Mexico City: Mexican President Andres Manuel Lopez Obrador on Tuesday questioned the U.S. strategy against the fentanyl crisis, saying it was relying on “palliatives” instead of tackling the root of the problem.
The U.S. government recently legalized the sale of an over-the-counter drug to reverse fentanyl overdose, rather than address the causes that lead to its widespread abuse, noted Lopez Obrador.
Will the over-the-counter drug “serve as a medication to eradicate addiction or is it just going to prolong the agony?” he asked at his daily press conference at the National Palace in Mexico City.

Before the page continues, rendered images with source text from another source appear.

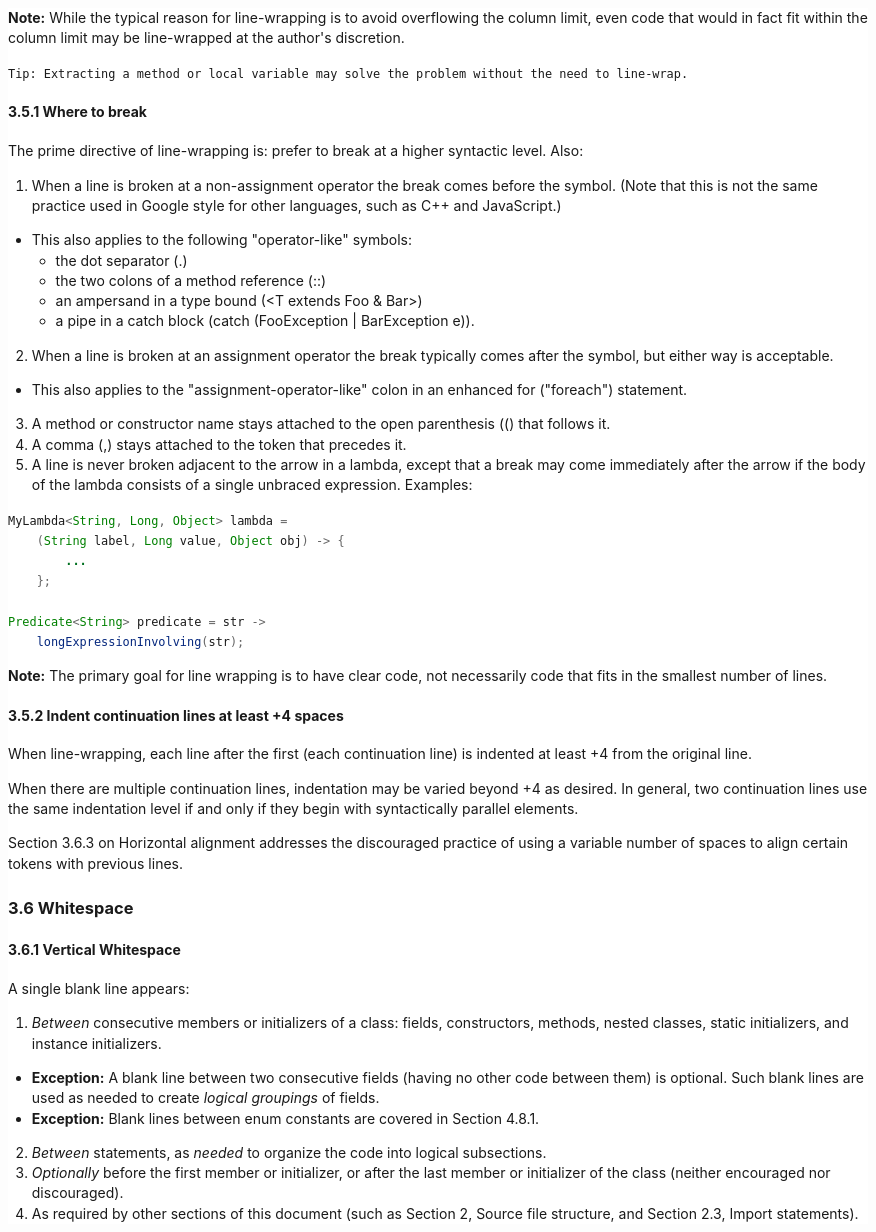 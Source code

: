 **Note:** While the typical reason for line-wrapping is to avoid overflowing the column limit, even code that would in fact fit within the column limit may be line-wrapped at the author's discretion.

    Tip: Extracting a method or local variable may solve the problem without the need to line-wrap.

#### 3.5.1 Where to break
The prime directive of line-wrapping is: prefer to break at a higher syntactic level. Also:

1. When a line is broken at a non-assignment operator the break comes before the symbol. (Note that this is not the same practice used in Google style for other languages, such as C++ and JavaScript.)
* This also applies to the following "operator-like" symbols:
    * the dot separator (.)
    * the two colons of a method reference (::)
    * an ampersand in a type bound (<T extends Foo & Bar>)
    * a pipe in a catch block (catch (FooException | BarException e)).
2. When a line is broken at an assignment operator the break typically comes after the symbol, but either way is acceptable.
* This also applies to the "assignment-operator-like" colon in an enhanced for ("foreach") statement.
3. A method or constructor name stays attached to the open parenthesis (() that follows it.
4. A comma (,) stays attached to the token that precedes it.
5. A line is never broken adjacent to the arrow in a lambda, except that a break may come immediately after the arrow if the body of the lambda consists of a single unbraced expression. Examples:
```java
MyLambda<String, Long, Object> lambda =
    (String label, Long value, Object obj) -> {
        ...
    };

Predicate<String> predicate = str ->
    longExpressionInvolving(str);
```
**Note:** The primary goal for line wrapping is to have clear code, not necessarily code that fits in the smallest number of lines.

#### 3.5.2 Indent continuation lines at least +4 spaces
When line-wrapping, each line after the first (each continuation line) is indented at least +4 from the original line.

When there are multiple continuation lines, indentation may be varied beyond +4 as desired. In general, two continuation lines use the same indentation level if and only if they begin with syntactically parallel elements.

Section 3.6.3 on Horizontal alignment addresses the discouraged practice of using a variable number of spaces to align certain tokens with previous lines.

### 3.6 Whitespace
#### 3.6.1 Vertical Whitespace
A single blank line appears:

1. *Between* consecutive members or initializers of a class: fields, constructors, methods, nested classes, static initializers, and instance initializers.
* **Exception:** A blank line between two consecutive fields (having no other code between them) is optional. Such blank lines are used as needed to create *logical groupings* of fields.
* **Exception:** Blank lines between enum constants are covered in Section 4.8.1.
2. *Between* statements, as *needed* to organize the code into logical subsections.
3. *Optionally* before the first member or initializer, or after the last member or initializer of the class (neither encouraged nor discouraged).
4. As required by other sections of this document (such as Section 2, Source file structure, and Section 2.3, Import statements).
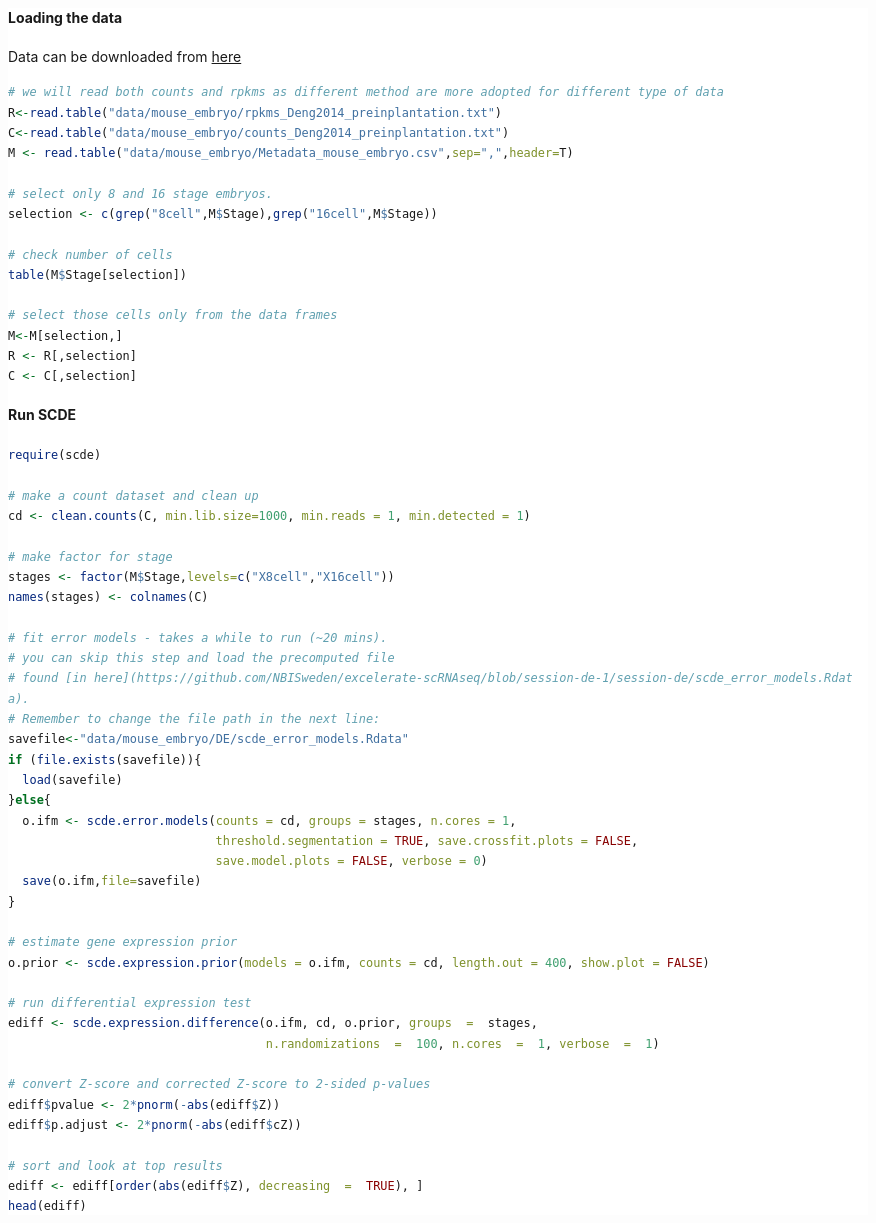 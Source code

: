 #### Loading the data

Data can be downloaded from
[here](https://stockholmuniversity.box.com/s/b2is7q3msfewnvnivky5w0gj9pj27pxi)

``` r
# we will read both counts and rpkms as different method are more adopted for different type of data
R<-read.table("data/mouse_embryo/rpkms_Deng2014_preinplantation.txt")
C<-read.table("data/mouse_embryo/counts_Deng2014_preinplantation.txt")
M <- read.table("data/mouse_embryo/Metadata_mouse_embryo.csv",sep=",",header=T)

# select only 8 and 16 stage embryos.
selection <- c(grep("8cell",M$Stage),grep("16cell",M$Stage))

# check number of cells
table(M$Stage[selection])

# select those cells only from the data frames
M<-M[selection,]
R <- R[,selection]
C <- C[,selection]
```

#### Run SCDE

``` r
require(scde)

# make a count dataset and clean up
cd <- clean.counts(C, min.lib.size=1000, min.reads = 1, min.detected = 1)

# make factor for stage
stages <- factor(M$Stage,levels=c("X8cell","X16cell"))
names(stages) <- colnames(C)

# fit error models - takes a while to run (~20 mins).
# you can skip this step and load the precomputed file 
# found [in here](https://github.com/NBISweden/excelerate-scRNAseq/blob/session-de-1/session-de/scde_error_models.Rdata).
# Remember to change the file path in the next line:
savefile<-"data/mouse_embryo/DE/scde_error_models.Rdata"
if (file.exists(savefile)){
  load(savefile)
}else{
  o.ifm <- scde.error.models(counts = cd, groups = stages, n.cores = 1, 
                             threshold.segmentation = TRUE, save.crossfit.plots = FALSE, 
                             save.model.plots = FALSE, verbose = 0)
  save(o.ifm,file=savefile)
}

# estimate gene expression prior
o.prior <- scde.expression.prior(models = o.ifm, counts = cd, length.out = 400, show.plot = FALSE)

# run differential expression test
ediff <- scde.expression.difference(o.ifm, cd, o.prior, groups  =  stages, 
                                    n.randomizations  =  100, n.cores  =  1, verbose  =  1)

# convert Z-score and corrected Z-score to 2-sided p-values 
ediff$pvalue <- 2*pnorm(-abs(ediff$Z))
ediff$p.adjust <- 2*pnorm(-abs(ediff$cZ))

# sort and look at top results
ediff <- ediff[order(abs(ediff$Z), decreasing  =  TRUE), ]
head(ediff)
```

The U.S. Food and Drug Administration (FDA) on March 29 authorized the over-the-counter sale of Narcan, a naloxone hydrochloride nasal spray that rapidly reverses the effects of an opioid overdose.
Lopez Obrador said the best strategy is to address why so many are using and abusing opioids.
Mexico’s Undersecretary of Prevention and Health Promotion Hugo Lopez-Gatell said the U.S. measure reflects “simplistic thinking” in the face of a complex problem.
It reveals a lack of interest in tackling social problems, such as entrenched inequality and absence of opportunities, especially for the young, said Lopez-Gatell.
The opioid crisis in the United States has in recent years led to tens of thousands of accidental deaths from overdose, according to experts.